Du défi avant les étoiles 

Sa carrière se poursuit chez Histoires, la table 2 étoiles du chef Mathieu Pacaud où il est promu maître d’hôtel responsable de salle au bout de 2 mois. «J’avais carte blanche. J’étais force de proposition, libre au niveau du budget et des créations. Je gérais conjointement la cave à fromages et toutes les initiatives étaient à prendre; c’était une expérience très riche», témoigne-t-il. Un changement de direction le conduit à prendre un poste d’assistant directeur d’exploitation. Mais les projets pour l’établissement voulus par la nouvelle direction l’intéressent moins, et Jérémie aspire alors à autre chose. Il postule au George V, au Bristol et au Pavillon Ledoyen. Il rejoint finalement les équipes de ce dernier dans le 8e arrondissement de Paris.
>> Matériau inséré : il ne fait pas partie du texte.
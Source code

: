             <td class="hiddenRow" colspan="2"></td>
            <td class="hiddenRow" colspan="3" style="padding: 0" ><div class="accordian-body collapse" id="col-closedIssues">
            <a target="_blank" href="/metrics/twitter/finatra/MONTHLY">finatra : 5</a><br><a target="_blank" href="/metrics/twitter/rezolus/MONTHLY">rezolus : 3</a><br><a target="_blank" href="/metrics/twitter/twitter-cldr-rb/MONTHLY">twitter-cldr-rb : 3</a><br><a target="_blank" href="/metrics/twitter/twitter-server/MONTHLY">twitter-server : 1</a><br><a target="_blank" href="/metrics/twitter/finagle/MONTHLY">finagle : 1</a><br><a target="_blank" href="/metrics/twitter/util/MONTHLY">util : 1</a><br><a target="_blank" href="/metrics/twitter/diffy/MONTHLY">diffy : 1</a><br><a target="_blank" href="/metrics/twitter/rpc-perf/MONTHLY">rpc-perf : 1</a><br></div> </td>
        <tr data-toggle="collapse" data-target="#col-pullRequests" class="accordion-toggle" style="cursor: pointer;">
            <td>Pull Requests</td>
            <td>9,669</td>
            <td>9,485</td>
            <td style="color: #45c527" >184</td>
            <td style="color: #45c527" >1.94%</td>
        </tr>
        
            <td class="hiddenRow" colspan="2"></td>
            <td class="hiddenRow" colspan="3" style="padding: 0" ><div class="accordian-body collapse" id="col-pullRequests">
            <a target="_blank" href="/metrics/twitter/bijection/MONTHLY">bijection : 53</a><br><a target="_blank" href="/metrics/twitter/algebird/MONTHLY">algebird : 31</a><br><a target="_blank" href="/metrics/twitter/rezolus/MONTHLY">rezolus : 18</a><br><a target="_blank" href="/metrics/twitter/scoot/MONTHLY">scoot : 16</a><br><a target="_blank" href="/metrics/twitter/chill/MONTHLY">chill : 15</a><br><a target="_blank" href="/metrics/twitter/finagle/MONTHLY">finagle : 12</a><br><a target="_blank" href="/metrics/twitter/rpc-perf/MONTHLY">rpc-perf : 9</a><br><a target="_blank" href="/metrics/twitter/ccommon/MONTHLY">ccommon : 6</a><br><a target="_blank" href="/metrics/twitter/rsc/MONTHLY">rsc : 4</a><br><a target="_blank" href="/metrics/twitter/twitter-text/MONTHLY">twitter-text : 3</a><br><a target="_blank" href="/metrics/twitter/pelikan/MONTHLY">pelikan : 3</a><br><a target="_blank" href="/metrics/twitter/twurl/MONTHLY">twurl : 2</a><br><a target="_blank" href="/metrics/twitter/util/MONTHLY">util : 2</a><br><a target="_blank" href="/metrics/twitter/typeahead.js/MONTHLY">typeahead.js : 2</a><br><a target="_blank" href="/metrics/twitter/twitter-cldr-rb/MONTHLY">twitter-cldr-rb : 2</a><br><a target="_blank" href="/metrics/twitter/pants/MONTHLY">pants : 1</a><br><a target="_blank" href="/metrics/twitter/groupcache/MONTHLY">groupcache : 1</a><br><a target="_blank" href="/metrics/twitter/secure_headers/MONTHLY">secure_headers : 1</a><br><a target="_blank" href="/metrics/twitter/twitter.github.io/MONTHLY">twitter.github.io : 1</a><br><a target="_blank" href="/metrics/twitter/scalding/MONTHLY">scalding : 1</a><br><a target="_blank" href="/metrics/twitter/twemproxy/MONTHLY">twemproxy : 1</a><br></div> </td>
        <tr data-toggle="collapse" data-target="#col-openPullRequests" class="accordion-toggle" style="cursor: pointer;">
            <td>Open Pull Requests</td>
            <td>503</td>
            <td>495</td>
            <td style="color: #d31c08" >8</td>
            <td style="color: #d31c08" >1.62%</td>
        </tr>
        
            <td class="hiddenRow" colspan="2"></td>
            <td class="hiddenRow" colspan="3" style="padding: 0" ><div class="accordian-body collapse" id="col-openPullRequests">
Déçu, Jérémie ne s’épanouie pas autant qu’escompté dans l’établissement aux trois macarons Michelin. «Les techniques culinaires proposées par le chef Alléno étaient uniques en leur genre. Par contre, en termes de service, c’était décevant. Les volumes étaient plus importants que là où j’avais pu travailler précédent avec 50-60 couverts, mais en sous-effectif. Je suis arrivé à une période au cours de laquelle le directeur adjoint était démissionnaire et le directeur peu présent. J’ai eu l’impression d’avoir perdu mon temps. Le service n’avait rien à envier à des tables une ou deux étoiles», raconte-il.

Un voyage sur les flots avec Camille Saint-M’Leux

Jérémie Chemama part sans attendre la fin de sa période d’essai, avant de prendre le large avec la compagnie du Ponant.C’est à ce moment-là qu’il rejoint la compagnie de croisières en tant que directeur adjoint. AvecCamille Saint-M’Leux, ils offrent une nouvelle jeunesse à l’institution de Montreuil vielle de 30 ans. Le chef propose une cuisine responsable et engagée. Un potager, un poulailler et une serre d’agrumes ont été installé pour servir de garde-manger aux cuisines du restaurant.

Jérémie Chemama accompagne le chef dans son travail en veillant à ce que la qualité du service vienne sublimer sa cuisine. Il s’attacheenfin à montrer aux jeunes recrues, la valeur ajoutée du métier.«Je dis aux jeunes qui m‘entourent que nous ne sommes pas que des porteurs d’assiettes. Dès mon arrivée à la Villa9Trois, je n’ai pas hésité à leur accorder des responsabilités et à les faire évoluer. Dès que je peux, je les accompagne et je leur donne les moyens de se mettre au défi et, toujours avec bienveillance, de repousser leurs limites».